## [What to do]
Each line holding the string "last" is to be copied from the data.

## [Dataset entries]
····················

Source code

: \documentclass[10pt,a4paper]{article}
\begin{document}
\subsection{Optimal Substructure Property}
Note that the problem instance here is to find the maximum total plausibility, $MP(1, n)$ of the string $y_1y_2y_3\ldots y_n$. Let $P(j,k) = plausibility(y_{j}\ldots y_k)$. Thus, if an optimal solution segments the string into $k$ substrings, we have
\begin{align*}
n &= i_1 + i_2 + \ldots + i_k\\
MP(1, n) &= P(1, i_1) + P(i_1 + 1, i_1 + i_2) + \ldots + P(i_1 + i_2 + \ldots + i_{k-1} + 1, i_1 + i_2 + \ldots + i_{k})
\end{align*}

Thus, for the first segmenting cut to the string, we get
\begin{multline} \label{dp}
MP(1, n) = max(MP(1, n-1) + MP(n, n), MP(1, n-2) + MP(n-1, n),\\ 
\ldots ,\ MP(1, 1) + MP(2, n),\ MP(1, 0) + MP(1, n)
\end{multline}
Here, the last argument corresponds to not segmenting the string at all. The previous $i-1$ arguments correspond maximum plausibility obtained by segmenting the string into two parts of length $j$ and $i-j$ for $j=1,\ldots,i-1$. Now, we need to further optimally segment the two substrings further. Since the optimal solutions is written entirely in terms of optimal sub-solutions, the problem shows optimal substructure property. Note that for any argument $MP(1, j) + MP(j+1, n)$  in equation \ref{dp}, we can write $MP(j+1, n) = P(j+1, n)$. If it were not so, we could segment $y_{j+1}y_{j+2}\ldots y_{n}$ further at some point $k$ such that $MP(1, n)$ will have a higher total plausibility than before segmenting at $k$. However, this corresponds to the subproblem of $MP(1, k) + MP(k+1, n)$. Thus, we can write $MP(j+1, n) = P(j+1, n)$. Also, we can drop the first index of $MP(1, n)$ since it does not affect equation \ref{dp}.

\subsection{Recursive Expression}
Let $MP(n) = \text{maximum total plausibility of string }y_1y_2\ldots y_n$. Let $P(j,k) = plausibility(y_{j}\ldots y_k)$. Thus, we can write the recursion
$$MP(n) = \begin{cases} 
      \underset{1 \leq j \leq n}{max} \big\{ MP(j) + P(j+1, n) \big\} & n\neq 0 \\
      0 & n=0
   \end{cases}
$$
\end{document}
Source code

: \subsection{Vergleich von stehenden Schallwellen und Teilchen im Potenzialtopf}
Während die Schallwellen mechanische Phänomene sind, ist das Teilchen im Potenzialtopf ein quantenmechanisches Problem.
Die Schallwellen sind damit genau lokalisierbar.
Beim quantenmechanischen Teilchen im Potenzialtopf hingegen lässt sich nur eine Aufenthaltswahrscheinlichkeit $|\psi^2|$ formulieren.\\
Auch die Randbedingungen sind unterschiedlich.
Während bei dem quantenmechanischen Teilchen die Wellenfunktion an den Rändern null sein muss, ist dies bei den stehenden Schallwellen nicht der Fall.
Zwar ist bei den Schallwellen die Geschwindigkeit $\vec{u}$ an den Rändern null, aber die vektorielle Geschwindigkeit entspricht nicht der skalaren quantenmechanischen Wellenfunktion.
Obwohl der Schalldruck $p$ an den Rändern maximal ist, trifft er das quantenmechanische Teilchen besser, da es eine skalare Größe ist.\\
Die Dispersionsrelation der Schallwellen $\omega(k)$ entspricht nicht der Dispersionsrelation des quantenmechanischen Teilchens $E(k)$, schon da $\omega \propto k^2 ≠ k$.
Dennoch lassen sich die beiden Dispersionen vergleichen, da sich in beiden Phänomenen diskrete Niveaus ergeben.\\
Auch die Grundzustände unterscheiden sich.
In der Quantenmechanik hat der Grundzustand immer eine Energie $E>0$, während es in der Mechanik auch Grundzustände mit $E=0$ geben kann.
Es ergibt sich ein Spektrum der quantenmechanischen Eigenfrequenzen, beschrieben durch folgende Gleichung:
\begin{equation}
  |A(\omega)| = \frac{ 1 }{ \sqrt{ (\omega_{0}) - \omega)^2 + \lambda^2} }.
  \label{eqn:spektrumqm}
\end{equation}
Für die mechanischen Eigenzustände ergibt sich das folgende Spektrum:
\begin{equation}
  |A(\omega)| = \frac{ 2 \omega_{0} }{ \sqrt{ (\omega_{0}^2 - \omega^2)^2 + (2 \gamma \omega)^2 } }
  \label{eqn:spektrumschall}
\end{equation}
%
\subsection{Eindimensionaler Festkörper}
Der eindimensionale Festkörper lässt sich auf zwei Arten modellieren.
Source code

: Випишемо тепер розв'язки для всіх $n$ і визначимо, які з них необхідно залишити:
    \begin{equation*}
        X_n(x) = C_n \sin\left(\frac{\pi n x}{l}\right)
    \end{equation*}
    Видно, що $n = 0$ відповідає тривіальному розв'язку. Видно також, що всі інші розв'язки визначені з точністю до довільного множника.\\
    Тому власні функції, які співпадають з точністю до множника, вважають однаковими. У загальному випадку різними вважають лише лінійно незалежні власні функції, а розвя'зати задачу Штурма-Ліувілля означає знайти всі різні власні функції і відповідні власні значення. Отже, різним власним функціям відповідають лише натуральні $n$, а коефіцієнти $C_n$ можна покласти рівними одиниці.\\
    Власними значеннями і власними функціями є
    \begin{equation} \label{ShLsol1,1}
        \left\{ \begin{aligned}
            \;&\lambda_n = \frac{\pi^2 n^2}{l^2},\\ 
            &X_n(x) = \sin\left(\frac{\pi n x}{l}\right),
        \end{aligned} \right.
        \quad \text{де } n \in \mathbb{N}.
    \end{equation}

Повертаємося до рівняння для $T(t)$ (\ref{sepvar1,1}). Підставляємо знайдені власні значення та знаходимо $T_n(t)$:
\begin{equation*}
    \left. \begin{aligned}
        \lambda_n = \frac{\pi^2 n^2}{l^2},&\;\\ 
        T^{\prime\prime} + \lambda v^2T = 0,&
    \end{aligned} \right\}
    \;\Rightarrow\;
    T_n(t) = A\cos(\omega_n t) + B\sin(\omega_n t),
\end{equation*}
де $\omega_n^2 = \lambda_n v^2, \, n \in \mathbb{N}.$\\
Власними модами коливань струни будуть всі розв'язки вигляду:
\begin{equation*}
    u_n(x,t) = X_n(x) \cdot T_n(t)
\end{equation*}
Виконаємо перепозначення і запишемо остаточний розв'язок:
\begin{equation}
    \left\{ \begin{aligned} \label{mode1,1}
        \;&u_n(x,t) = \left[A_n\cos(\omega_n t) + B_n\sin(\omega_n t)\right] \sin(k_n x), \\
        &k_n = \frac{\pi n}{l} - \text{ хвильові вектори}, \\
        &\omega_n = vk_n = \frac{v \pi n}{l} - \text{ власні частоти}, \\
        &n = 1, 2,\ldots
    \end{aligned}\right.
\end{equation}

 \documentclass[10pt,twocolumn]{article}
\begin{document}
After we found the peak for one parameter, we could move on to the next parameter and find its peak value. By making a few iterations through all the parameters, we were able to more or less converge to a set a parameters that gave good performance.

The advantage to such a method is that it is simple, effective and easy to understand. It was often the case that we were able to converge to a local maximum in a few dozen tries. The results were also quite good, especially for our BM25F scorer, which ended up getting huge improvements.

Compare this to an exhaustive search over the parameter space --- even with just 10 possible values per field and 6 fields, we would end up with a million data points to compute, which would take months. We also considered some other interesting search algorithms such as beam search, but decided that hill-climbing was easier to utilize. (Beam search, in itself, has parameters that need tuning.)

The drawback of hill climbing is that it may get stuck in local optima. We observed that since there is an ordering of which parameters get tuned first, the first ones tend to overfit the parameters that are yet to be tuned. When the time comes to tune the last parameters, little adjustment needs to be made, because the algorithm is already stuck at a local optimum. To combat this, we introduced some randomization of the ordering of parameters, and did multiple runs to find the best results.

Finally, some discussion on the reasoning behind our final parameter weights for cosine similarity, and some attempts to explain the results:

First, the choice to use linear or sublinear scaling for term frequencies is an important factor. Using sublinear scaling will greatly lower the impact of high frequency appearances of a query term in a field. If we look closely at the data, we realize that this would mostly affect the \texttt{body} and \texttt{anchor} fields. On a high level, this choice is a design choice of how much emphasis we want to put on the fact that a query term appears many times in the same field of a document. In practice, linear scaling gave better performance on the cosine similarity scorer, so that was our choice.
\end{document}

····················

## [Exercise output]
Here, the last argument corresponds to not segmenting the string at all. The previous $i-1$ arguments correspond maximum plausibility obtained by segmenting the string into two parts of length $j$ and $i-j$ for $j=1,\ldots,i-1$. Now, we need to further optimally segment the two substrings further. Since the optimal solutions is written entirely in terms of optimal sub-solutions, the problem shows optimal substructure property. Note that for any argument $MP(1, j) + MP(j+1, n)$  in equation \ref{dp}, we can write $MP(j+1, n) = P(j+1, n)$. If it were not so, we could segment $y_{j+1}y_{j+2}\ldots y_{n}$ further at some point $k$ such that $MP(1, n)$ will have a higher total plausibility than before segmenting at $k$. However, this corresponds to the subproblem of $MP(1, k) + MP(k+1, n)$. Thus, we can write $MP(j+1, n) = P(j+1, n)$. Also, we can drop the first index of $MP(1, n)$ since it does not affect equation \ref{dp}.
The drawback of hill climbing is that it may get stuck in local optima. We observed that since there is an ordering of which parameters get tuned first, the first ones tend to overfit the parameters that are yet to be tuned. When the time comes to tune the last parameters, little adjustment needs to be made, because the algorithm is already stuck at a local optimum. To combat this, we introduced some randomization of the ordering of parameters, and did multiple runs to find the best results.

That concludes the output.